Exercise goal:
Pick out every line in the data below that holds "past".

Data records:
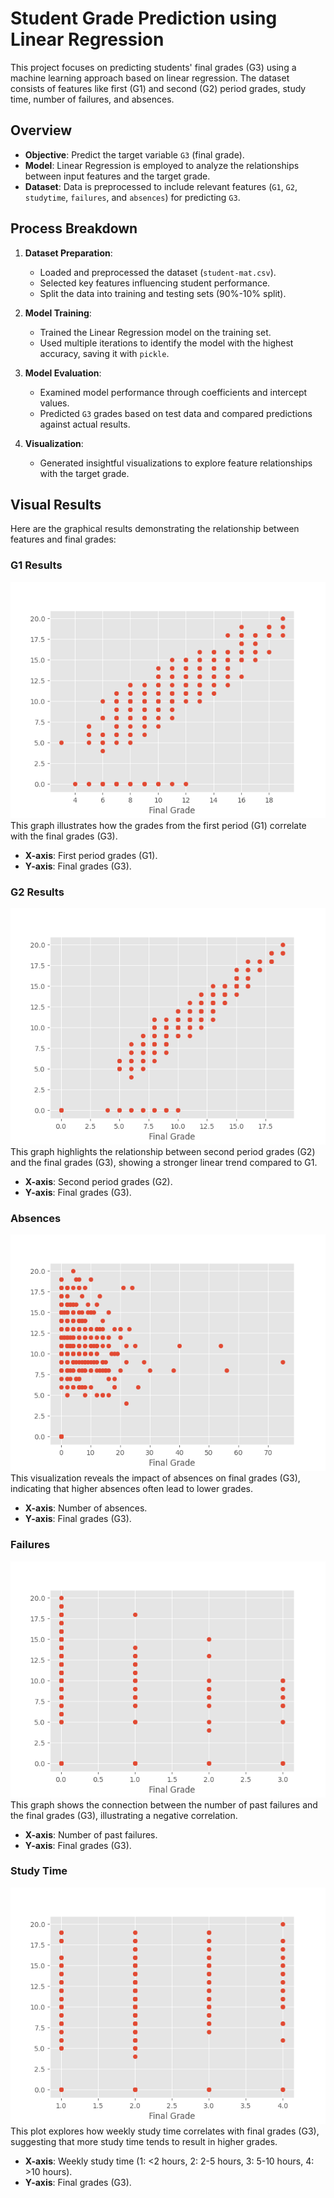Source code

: # Student Grade Prediction using Linear Regression

This project focuses on predicting students' final grades (G3) using a machine learning approach based on linear regression. The dataset consists of features like first (G1) and second (G2) period grades, study time, number of failures, and absences.

## Overview
- **Objective**: Predict the target variable `G3` (final grade).
- **Model**: Linear Regression is employed to analyze the relationships between input features and the target grade.
- **Dataset**: Data is preprocessed to include relevant features (`G1`, `G2`, `studytime`, `failures`, and `absences`) for predicting `G3`.

## Process Breakdown
1. **Dataset Preparation**:
   - Loaded and preprocessed the dataset (`student-mat.csv`).
   - Selected key features influencing student performance.
   - Split the data into training and testing sets (90%-10% split).

2. **Model Training**:
   - Trained the Linear Regression model on the training set.
   - Used multiple iterations to identify the model with the highest accuracy, saving it with `pickle`.

3. **Model Evaluation**:
   - Examined model performance through coefficients and intercept values.
   - Predicted `G3` grades based on test data and compared predictions against actual results.

4. **Visualization**:
   - Generated insightful visualizations to explore feature relationships with the target grade.

## Visual Results
Here are the graphical results demonstrating the relationship between features and final grades:

### G1 Results
![G1 Results](https://github.com/Ahnuf-Karim-Chowdhury/Student-Grade-Prediction-using-Linear-Regression/blob/main/Result%20Predictions/G1.png?raw=true)  
This graph illustrates how the grades from the first period (G1) correlate with the final grades (G3).  
- **X-axis**: First period grades (G1).  
- **Y-axis**: Final grades (G3).

### G2 Results
![G2 Results](https://github.com/Ahnuf-Karim-Chowdhury/Student-Grade-Prediction-using-Linear-Regression/blob/main/Result%20Predictions/G2.png?raw=true)  
This graph highlights the relationship between second period grades (G2) and the final grades (G3), showing a stronger linear trend compared to G1.  
- **X-axis**: Second period grades (G2).  
- **Y-axis**: Final grades (G3).

### Absences
![Absence Results](https://github.com/Ahnuf-Karim-Chowdhury/Student-Grade-Prediction-using-Linear-Regression/blob/main/Result%20Predictions/absencees.png?raw=true)  
This visualization reveals the impact of absences on final grades (G3), indicating that higher absences often lead to lower grades.  
- **X-axis**: Number of absences.  
- **Y-axis**: Final grades (G3).

### Failures
![Failures Results](https://github.com/Ahnuf-Karim-Chowdhury/Student-Grade-Prediction-using-Linear-Regression/blob/main/Result%20Predictions/failures.png?raw=true)  
This graph shows the connection between the number of past failures and the final grades (G3), illustrating a negative correlation.  
- **X-axis**: Number of past failures.  
- **Y-axis**: Final grades (G3).

### Study Time
![Study Time Results](https://github.com/Ahnuf-Karim-Chowdhury/Student-Grade-Prediction-using-Linear-Regression/blob/main/Result%20Predictions/studytime.png?raw=true)  
This plot explores how weekly study time correlates with final grades (G3), suggesting that more study time tends to result in higher grades.  
- **X-axis**: Weekly study time (1: <2 hours, 2: 2-5 hours, 3: 5-10 hours, 4: >10 hours).  
- **Y-axis**: Final grades (G3).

Output for this task:
This graph shows the connection between the number of past failures and the final grades (G3), illustrating a negative correlation.  
- **X-axis**: Number of past failures.  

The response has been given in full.